Consider the expression
$$ 10^5 - \frac{10^{10}}{1+10^5}. $$
Using the elementary properties of fractions we can evaluate the expression as
$$ 10^5 - \frac{10^{10}}{1+10^5} = \frac{10^5 + 10^{10} - 10^{10}}{1+10^5} = \frac{10^5}{1+10^5}\approx 1. $$
Note that the approximation $10^5+1 \approx 10^5$ is used in the last step. Now suppose we use the same approximation, but apply it before we perform the subtraction. We get
$$ 10^5 - \frac{10^{10}}{1+10^5} \approx 10^5 - \frac{10^{10}}{10^5} = 0. $$
The same logic works for
$$ 10^p - \frac{10^{2p}}{1+10^p} $$
for arbitrary large $p$, so it cannot be simply an issue with the accuracy of the approximation.

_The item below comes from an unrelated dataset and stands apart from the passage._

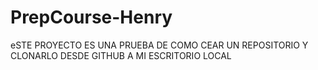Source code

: # PrepCourse-Henry
eSTE PROYECTO ES UNA PRUEBA DE COMO CEAR UN REPOSITORIO Y CLONARLO DESDE GITHUB A MI ESCRITORIO LOCAL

Is there an easy explanation of what's going on here?
It is simply an issue of accuracy of approximation. Let me write $x = 10^p$. Then your expression is $$ x - \frac{x^2}{1+x}$$
Note that $$\frac{x^2}{1+x} = \frac{x}{1/x + 1} = x (1 - 1/x + O(1/x^2)) = x - 1 + O(1/x)$$ so that $$ x - \frac{x^2}{1+x} = x - (x - 1 + O(1/x)) = 1 + O(1/x)$$
In your second calculation you only evaluated $x^2/(1+x)$ to within $O(1)$, not $O(1/x)$, so naturally you have an error at the end that is $O(1)$.